Ma, come sta scritto:
«Quelle cose che occhio non vide, né orecchio udì,
né mai entrarono in cuore di uomo,
Dio le ha preparate per coloro che lo amano».
Ma a noi Dio le ha rivelate per mezzo dello Spirito; lo Spirito infatti conosce bene ogni cosa, anche le profondità di Dio.
Vangelo Mt 5,17-37
Dal vangelo secondo Matteo
In quel tempo, Gesù disse ai suoi discepoli:
«Non crediate che io sia venuto ad abolire la Legge o i Profeti; non sono venuto ad abolire, ma a dare pieno compimento. In verità io vi dico: finché non siano passati il cielo e la terra, non passerà un solo iota o un solo trattino della Legge, senza che tutto sia avvenuto. Chi dunque trasgredirà uno solo di questi minimi precetti e insegnerà agli altri a fare altrettanto, sarà considerato minimo nel regno dei cieli. Chi invece li osserverà e li insegnerà, sarà considerato grande nel regno dei cieli.
Io vi dico infatti: se la vostra giustizia non supererà quella degli scribi e dei farisei, non entrerete nel regno dei cieli.
Avete inteso che fu detto agli antichi: “Non ucciderai; chi avrà ucciso dovrà essere sottoposto al giudizio”. Ma io vi dico: chiunque si adira con il proprio fratello dovrà essere sottoposto al giudizio. Chi poi dice al fratello: “Stupido”, dovrà essere sottoposto al sinedrio; e chi gli dice: “Pazzo”, sarà destinato al fuoco della Geènna.

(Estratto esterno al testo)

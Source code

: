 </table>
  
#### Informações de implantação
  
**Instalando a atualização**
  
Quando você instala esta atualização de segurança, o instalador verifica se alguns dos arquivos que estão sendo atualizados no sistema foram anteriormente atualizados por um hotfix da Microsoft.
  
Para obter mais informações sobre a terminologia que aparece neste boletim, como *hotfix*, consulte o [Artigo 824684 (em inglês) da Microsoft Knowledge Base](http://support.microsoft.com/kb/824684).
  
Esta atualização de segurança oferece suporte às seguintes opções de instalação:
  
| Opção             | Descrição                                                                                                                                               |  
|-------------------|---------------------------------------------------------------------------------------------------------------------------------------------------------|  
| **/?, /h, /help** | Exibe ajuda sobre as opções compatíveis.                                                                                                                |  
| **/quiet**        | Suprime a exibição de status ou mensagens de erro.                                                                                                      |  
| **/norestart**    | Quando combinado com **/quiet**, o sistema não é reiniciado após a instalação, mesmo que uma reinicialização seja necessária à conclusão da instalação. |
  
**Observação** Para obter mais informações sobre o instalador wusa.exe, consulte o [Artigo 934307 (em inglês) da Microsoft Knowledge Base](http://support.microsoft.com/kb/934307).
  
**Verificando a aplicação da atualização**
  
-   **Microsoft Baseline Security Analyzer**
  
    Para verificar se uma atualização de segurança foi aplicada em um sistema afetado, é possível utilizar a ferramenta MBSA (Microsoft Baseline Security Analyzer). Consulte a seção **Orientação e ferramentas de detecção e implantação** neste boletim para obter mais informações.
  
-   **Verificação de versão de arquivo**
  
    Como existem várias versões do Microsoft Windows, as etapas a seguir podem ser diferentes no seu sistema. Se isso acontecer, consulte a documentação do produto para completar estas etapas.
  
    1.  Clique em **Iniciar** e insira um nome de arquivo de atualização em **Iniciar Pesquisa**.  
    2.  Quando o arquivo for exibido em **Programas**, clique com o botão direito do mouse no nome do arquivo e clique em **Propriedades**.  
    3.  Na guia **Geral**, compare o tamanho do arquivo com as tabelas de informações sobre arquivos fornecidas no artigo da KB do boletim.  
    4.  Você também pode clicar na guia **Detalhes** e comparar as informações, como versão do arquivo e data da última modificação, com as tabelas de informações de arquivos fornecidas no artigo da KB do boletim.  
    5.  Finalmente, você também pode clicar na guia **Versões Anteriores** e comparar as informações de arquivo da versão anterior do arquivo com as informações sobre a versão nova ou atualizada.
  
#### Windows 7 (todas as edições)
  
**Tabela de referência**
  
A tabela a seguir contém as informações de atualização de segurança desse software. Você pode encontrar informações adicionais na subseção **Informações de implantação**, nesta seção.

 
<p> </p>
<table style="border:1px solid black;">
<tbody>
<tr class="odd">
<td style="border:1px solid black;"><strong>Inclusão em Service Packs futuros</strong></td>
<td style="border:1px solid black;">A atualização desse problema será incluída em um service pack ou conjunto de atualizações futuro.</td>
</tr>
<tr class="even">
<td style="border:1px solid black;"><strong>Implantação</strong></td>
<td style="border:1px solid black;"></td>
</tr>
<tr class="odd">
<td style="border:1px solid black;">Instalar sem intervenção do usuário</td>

Se dunque tu presenti la tua offerta all’altare e lì ti ricordi che tuo fratello ha qualche cosa contro di te, lascia lì il tuo dono davanti all’altare, va’ prima a riconciliarti con il tuo fratello e poi torna a offrire il tuo dono.
Mettiti presto d’accordo con il tuo avversario mentre sei in cammino con lui, perché l’avversario non ti consegni al giudice e il giudice alla guardia, e tu venga gettato in prigione. In verità io ti dico: non uscirai di là finché non avrai pagato fino all’ultimo spicciolo!

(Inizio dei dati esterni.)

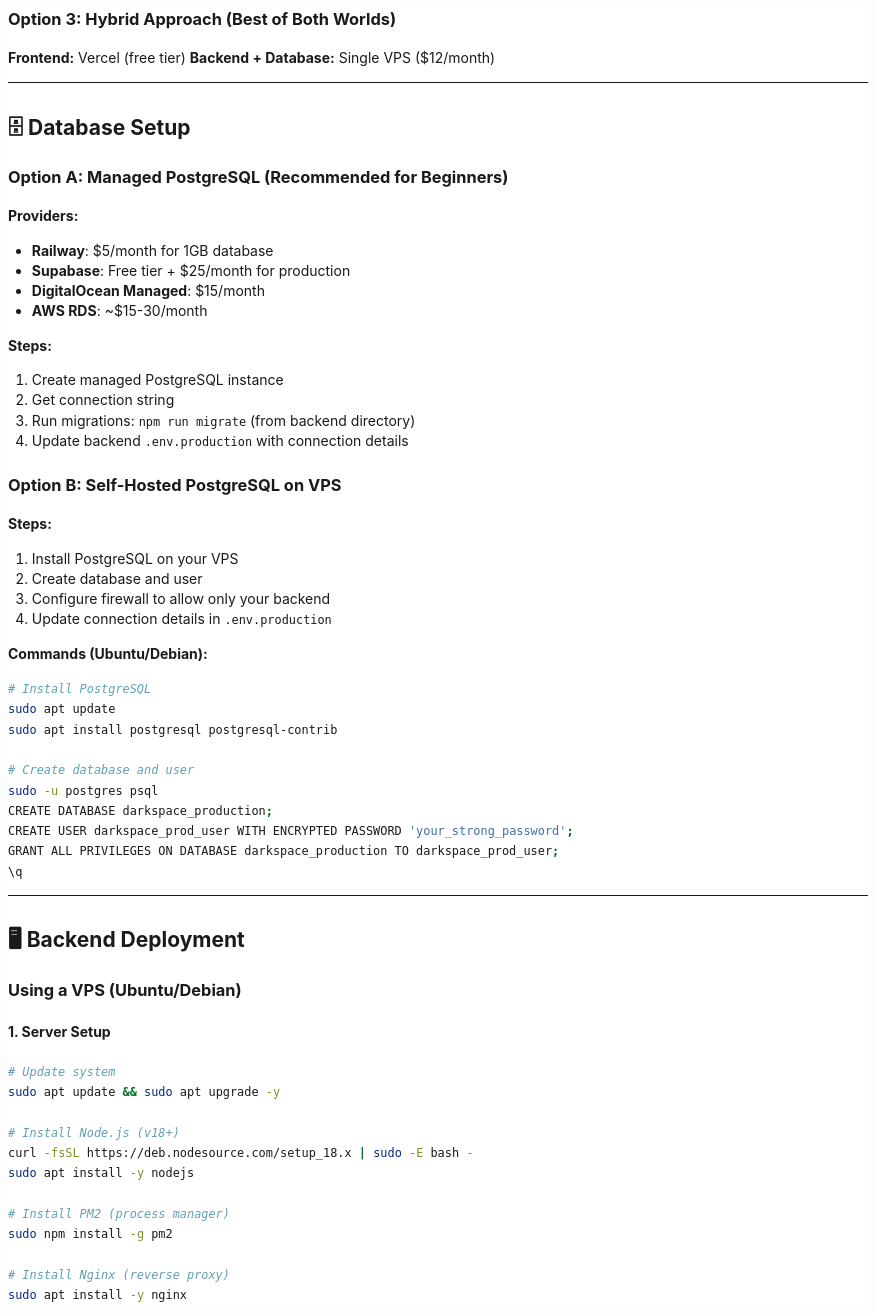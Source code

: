 ### Option 3: Hybrid Approach (Best of Both Worlds)
**Frontend:** Vercel (free tier)
**Backend + Database:** Single VPS ($12/month)

---

## 🗄️ Database Setup

### Option A: Managed PostgreSQL (Recommended for Beginners)
**Providers:**
- **Railway**: $5/month for 1GB database
- **Supabase**: Free tier + $25/month for production
- **DigitalOcean Managed**: $15/month
- **AWS RDS**: ~$15-30/month

**Steps:**
1. Create managed PostgreSQL instance
2. Get connection string
3. Run migrations: `npm run migrate` (from backend directory)
4. Update backend `.env.production` with connection details

### Option B: Self-Hosted PostgreSQL on VPS
**Steps:**
1. Install PostgreSQL on your VPS
2. Create database and user
3. Configure firewall to allow only your backend
4. Update connection details in `.env.production`

**Commands (Ubuntu/Debian):**
```bash
# Install PostgreSQL
sudo apt update
sudo apt install postgresql postgresql-contrib

# Create database and user
sudo -u postgres psql
CREATE DATABASE darkspace_production;
CREATE USER darkspace_prod_user WITH ENCRYPTED PASSWORD 'your_strong_password';
GRANT ALL PRIVILEGES ON DATABASE darkspace_production TO darkspace_prod_user;
\q
```

---

## 🖥️ Backend Deployment

### Using a VPS (Ubuntu/Debian)

#### 1. Server Setup
```bash
# Update system
sudo apt update && sudo apt upgrade -y

# Install Node.js (v18+)
curl -fsSL https://deb.nodesource.com/setup_18.x | sudo -E bash -
sudo apt install -y nodejs

# Install PM2 (process manager)
sudo npm install -g pm2

# Install Nginx (reverse proxy)
sudo apt install -y nginx
```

Avete inteso che fu detto: “Non commetterai adulterio”. Ma io vi dico: chiunque guarda una donna per desiderarla, ha già commesso adulterio con lei nel proprio cuore.
Se il tuo occhio destro ti è motivo di scandalo, cavalo e gettalo via da te: ti conviene infatti perdere una delle tue membra, piuttosto che tutto il tuo corpo venga gettato nella Geènna. E se la tua mano destra ti è motivo di scandalo, tagliala e gettala via da te: ti conviene infatti perdere una delle tue membra, piuttosto che tutto il tuo corpo vada a finire nella Geènna.
Fu pure detto: “Chi ripudia la propria moglie, le dia l’atto del ripudio”. Ma io vi dico: chiunque ripudia la propria moglie, eccetto il caso di unione illegittima, la espone all’adulterio, e chiunque sposa una ripudiata, commette adulterio.
Avete anche inteso che fu detto agli antichi: “Non giurerai il falso, ma adempirai verso il Signore i tuoi giuramenti”. Ma io vi dico: non giurate affatto, né per il cielo, perché è il trono di Dio, né per la terra, perché è lo sgabello dei suoi piedi, né per Gerusalemme, perché è la città del grande Re. Non giurare neppure per la tua testa, perché non hai il potere di rendere bianco o nero un solo capello. Sia invece il vostro parlare: “sì, sì”, “no, no”; il di più viene dal Maligno».